## Information provided
+ + +
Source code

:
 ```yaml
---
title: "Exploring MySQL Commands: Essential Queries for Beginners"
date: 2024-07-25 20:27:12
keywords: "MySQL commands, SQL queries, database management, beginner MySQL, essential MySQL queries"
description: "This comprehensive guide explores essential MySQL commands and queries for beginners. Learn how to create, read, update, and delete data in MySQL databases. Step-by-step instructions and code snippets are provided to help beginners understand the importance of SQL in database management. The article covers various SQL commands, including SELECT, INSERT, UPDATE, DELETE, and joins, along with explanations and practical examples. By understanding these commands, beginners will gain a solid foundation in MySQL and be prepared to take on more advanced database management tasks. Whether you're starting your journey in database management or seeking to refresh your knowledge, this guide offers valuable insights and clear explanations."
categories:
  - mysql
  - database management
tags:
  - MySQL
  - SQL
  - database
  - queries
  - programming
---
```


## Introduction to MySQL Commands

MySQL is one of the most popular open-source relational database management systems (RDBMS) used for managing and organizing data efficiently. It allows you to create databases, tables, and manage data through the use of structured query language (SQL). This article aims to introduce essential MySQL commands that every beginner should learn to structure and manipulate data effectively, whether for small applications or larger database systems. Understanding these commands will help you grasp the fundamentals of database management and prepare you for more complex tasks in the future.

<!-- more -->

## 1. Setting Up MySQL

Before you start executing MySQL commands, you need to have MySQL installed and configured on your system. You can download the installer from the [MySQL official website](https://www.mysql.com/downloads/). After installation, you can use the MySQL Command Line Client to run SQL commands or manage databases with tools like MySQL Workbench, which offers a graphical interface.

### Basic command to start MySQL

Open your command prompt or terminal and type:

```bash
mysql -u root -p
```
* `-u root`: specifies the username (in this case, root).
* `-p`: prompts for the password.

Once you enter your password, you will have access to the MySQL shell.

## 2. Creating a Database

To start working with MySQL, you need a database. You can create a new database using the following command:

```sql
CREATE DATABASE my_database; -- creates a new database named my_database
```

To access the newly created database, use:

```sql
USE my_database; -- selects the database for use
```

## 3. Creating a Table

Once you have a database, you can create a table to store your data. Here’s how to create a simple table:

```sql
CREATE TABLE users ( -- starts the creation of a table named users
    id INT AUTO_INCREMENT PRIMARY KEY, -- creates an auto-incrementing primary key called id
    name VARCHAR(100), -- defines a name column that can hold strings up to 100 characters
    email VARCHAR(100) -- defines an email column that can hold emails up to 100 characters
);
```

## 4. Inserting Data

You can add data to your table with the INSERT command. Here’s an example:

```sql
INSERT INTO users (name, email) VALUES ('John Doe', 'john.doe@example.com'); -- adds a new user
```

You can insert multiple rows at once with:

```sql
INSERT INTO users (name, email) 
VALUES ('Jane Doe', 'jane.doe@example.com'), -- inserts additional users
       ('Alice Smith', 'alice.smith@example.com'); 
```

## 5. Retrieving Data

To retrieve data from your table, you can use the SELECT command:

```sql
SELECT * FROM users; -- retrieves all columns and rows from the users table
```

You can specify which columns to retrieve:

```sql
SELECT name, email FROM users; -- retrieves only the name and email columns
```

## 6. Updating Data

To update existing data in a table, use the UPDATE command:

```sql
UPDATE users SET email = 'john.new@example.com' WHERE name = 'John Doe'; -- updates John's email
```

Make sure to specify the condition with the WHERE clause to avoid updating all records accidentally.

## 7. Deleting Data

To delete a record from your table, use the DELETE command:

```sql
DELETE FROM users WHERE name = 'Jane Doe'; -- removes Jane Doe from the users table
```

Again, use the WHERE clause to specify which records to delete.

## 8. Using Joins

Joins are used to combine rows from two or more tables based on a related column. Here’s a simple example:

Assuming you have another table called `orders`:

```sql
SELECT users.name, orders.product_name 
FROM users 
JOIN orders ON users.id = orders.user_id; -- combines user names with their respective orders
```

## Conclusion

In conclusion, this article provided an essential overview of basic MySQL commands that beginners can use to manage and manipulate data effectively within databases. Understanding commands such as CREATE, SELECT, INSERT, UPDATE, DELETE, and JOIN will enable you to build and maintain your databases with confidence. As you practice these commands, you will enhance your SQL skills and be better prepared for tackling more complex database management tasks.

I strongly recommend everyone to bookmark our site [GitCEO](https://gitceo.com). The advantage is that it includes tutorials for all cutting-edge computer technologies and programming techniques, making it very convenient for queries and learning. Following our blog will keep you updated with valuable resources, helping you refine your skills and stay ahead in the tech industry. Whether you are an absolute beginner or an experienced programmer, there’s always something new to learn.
+ + +
## Task instructions
Retype the whole listing, matching it exactly.

## Result
Source code

:
 ```yaml
---
title: "Exploring MySQL Commands: Essential Queries for Beginners"
date: 2024-07-25 20:27:12
keywords: "MySQL commands, SQL queries, database management, beginner MySQL, essential MySQL queries"
description: "This comprehensive guide explores essential MySQL commands and queries for beginners. Learn how to create, read, update, and delete data in MySQL databases. Step-by-step instructions and code snippets are provided to help beginners understand the importance of SQL in database management. The article covers various SQL commands, including SELECT, INSERT, UPDATE, DELETE, and joins, along with explanations and practical examples. By understanding these commands, beginners will gain a solid foundation in MySQL and be prepared to take on more advanced database management tasks. Whether you're starting your journey in database management or seeking to refresh your knowledge, this guide offers valuable insights and clear explanations."
categories:
  - mysql
  - database management
tags:
  - MySQL
  - SQL
  - database
  - queries
  - programming
---
```


## Introduction to MySQL Commands

MySQL is one of the most popular open-source relational database management systems (RDBMS) used for managing and organizing data efficiently. It allows you to create databases, tables, and manage data through the use of structured query language (SQL). This article aims to introduce essential MySQL commands that every beginner should learn to structure and manipulate data effectively, whether for small applications or larger database systems. Understanding these commands will help you grasp the fundamentals of database management and prepare you for more complex tasks in the future.

<!-- more -->

## 1. Setting Up MySQL

Before you start executing MySQL commands, you need to have MySQL installed and configured on your system. You can download the installer from the [MySQL official website](https://www.mysql.com/downloads/). After installation, you can use the MySQL Command Line Client to run SQL commands or manage databases with tools like MySQL Workbench, which offers a graphical interface.

### Basic command to start MySQL

Open your command prompt or terminal and type:

```bash
mysql -u root -p
```
* `-u root`: specifies the username (in this case, root).
* `-p`: prompts for the password.

Once you enter your password, you will have access to the MySQL shell.

## 2. Creating a Database

To start working with MySQL, you need a database. You can create a new database using the following command:

```sql
CREATE DATABASE my_database; -- creates a new database named my_database
```

To access the newly created database, use:

```sql
USE my_database; -- selects the database for use
```

## 3. Creating a Table

Once you have a database, you can create a table to store your data. Here’s how to create a simple table:

```sql
CREATE TABLE users ( -- starts the creation of a table named users
    id INT AUTO_INCREMENT PRIMARY KEY, -- creates an auto-incrementing primary key called id
    name VARCHAR(100), -- defines a name column that can hold strings up to 100 characters
    email VARCHAR(100) -- defines an email column that can hold emails up to 100 characters
);
```

## 4. Inserting Data

You can add data to your table with the INSERT command. Here’s an example:

```sql
INSERT INTO users (name, email) VALUES ('John Doe', 'john.doe@example.com'); -- adds a new user
```

You can insert multiple rows at once with:

```sql
INSERT INTO users (name, email) 
VALUES ('Jane Doe', 'jane.doe@example.com'), -- inserts additional users
       ('Alice Smith', 'alice.smith@example.com'); 
```

## 5. Retrieving Data

To retrieve data from your table, you can use the SELECT command:

```sql
SELECT * FROM users; -- retrieves all columns and rows from the users table
```

You can specify which columns to retrieve:

```sql
SELECT name, email FROM users; -- retrieves only the name and email columns
```

## 6. Updating Data

To update existing data in a table, use the UPDATE command:

```sql
UPDATE users SET email = 'john.new@example.com' WHERE name = 'John Doe'; -- updates John's email
```

Make sure to specify the condition with the WHERE clause to avoid updating all records accidentally.

## 7. Deleting Data

To delete a record from your table, use the DELETE command:

```sql
DELETE FROM users WHERE name = 'Jane Doe'; -- removes Jane Doe from the users table
```

Again, use the WHERE clause to specify which records to delete.

## 8. Using Joins

Joins are used to combine rows from two or more tables based on a related column. Here’s a simple example:

Assuming you have another table called `orders`:

```sql
SELECT users.name, orders.product_name 
FROM users 
JOIN orders ON users.id = orders.user_id; -- combines user names with their respective orders
```

## Conclusion

In conclusion, this article provided an essential overview of basic MySQL commands that beginners can use to manage and manipulate data effectively within databases. Understanding commands such as CREATE, SELECT, INSERT, UPDATE, DELETE, and JOIN will enable you to build and maintain your databases with confidence. As you practice these commands, you will enhance your SQL skills and be better prepared for tackling more complex database management tasks.

I strongly recommend everyone to bookmark our site [GitCEO](https://gitceo.com). The advantage is that it includes tutorials for all cutting-edge computer technologies and programming techniques, making it very convenient for queries and learning. Following our blog will keep you updated with valuable resources, helping you refine your skills and stay ahead in the tech industry. Whether you are an absolute beginner or an experienced programmer, there’s always something new to learn.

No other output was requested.